(SUPPLIED DATA)

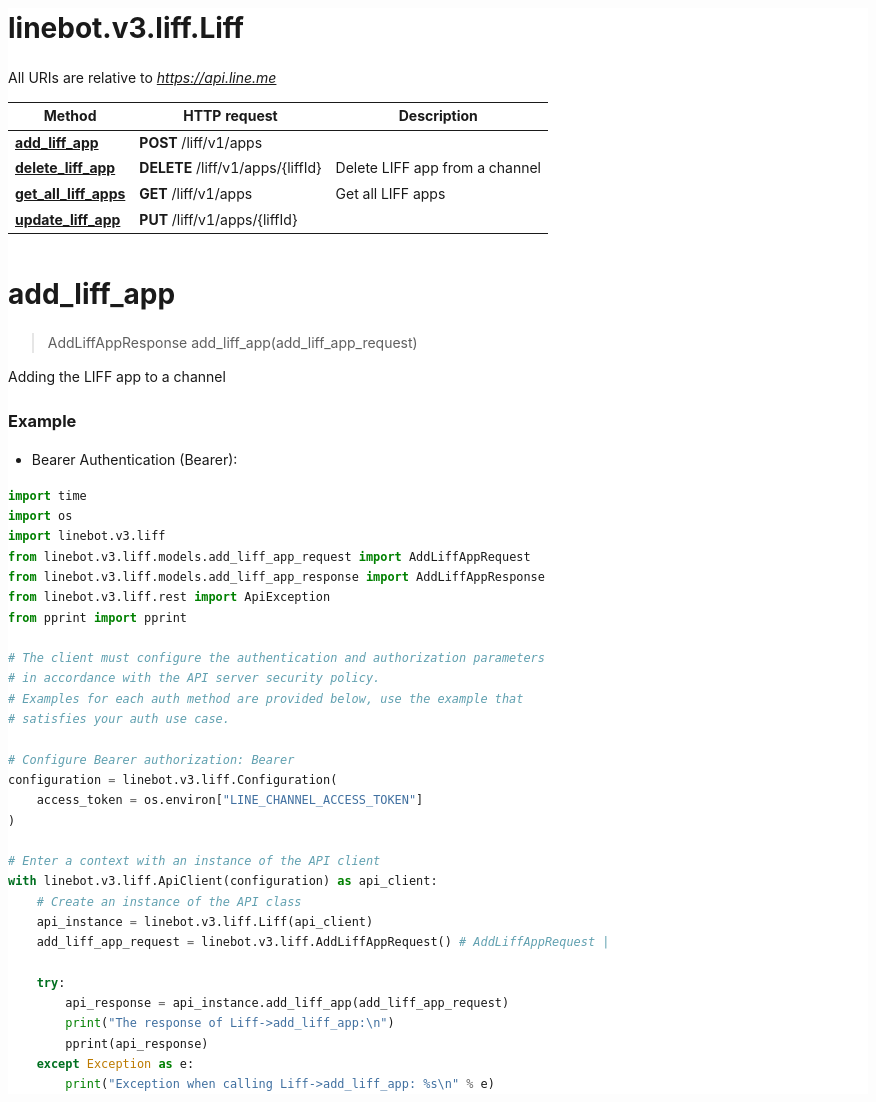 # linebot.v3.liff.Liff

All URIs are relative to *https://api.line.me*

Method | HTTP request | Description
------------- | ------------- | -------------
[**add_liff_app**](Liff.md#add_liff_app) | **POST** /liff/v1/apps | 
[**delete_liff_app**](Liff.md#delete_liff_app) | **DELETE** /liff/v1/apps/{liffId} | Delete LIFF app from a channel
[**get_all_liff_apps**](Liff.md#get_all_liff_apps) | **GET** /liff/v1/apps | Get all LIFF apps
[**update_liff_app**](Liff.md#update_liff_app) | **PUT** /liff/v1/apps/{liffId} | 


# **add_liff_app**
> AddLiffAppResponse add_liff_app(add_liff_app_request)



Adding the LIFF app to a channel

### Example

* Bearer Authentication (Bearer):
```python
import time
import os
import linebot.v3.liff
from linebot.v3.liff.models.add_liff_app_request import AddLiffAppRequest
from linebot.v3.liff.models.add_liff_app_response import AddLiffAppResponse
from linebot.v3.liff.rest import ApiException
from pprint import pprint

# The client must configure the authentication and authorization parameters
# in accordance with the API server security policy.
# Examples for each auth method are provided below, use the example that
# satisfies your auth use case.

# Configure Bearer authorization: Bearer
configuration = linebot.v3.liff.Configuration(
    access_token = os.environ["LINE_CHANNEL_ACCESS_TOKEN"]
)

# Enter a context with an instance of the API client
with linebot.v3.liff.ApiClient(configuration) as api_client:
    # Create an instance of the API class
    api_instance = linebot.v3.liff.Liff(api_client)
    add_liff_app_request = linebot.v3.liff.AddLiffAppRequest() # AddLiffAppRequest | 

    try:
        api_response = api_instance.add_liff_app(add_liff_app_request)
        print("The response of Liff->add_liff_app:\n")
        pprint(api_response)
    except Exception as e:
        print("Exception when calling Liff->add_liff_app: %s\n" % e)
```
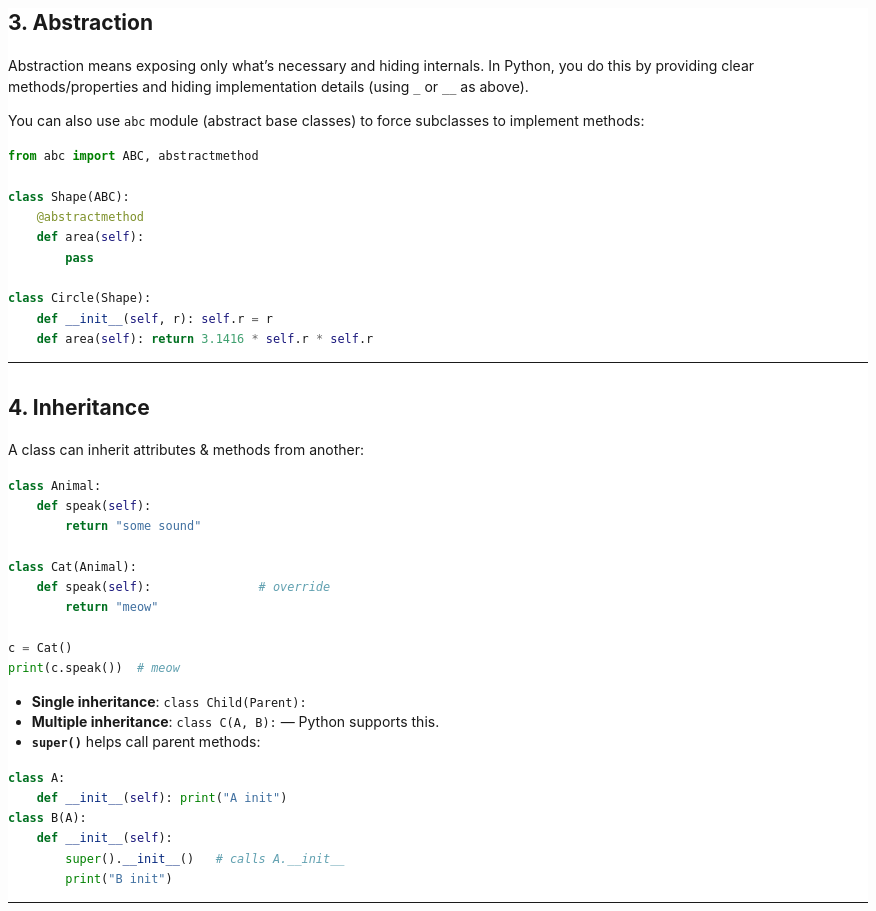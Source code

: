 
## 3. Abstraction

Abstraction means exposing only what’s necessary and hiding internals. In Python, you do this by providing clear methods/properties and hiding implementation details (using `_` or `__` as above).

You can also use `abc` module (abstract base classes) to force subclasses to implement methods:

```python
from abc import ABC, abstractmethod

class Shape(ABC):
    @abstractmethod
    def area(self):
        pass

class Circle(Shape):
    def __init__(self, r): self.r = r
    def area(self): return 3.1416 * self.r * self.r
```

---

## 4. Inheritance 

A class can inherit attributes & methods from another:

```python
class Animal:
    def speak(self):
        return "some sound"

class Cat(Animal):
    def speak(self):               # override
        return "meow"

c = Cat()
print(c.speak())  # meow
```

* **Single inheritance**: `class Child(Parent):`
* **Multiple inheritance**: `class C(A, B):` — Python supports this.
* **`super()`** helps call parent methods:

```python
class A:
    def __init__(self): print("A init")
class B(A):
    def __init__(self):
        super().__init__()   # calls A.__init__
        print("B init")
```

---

(End SUPPLIED DATA)

• **TASK INSTRUCTIONS**
Count how many lines above contain the word "super". Reply with the number alone.

• **RESPONSE BELOW**
2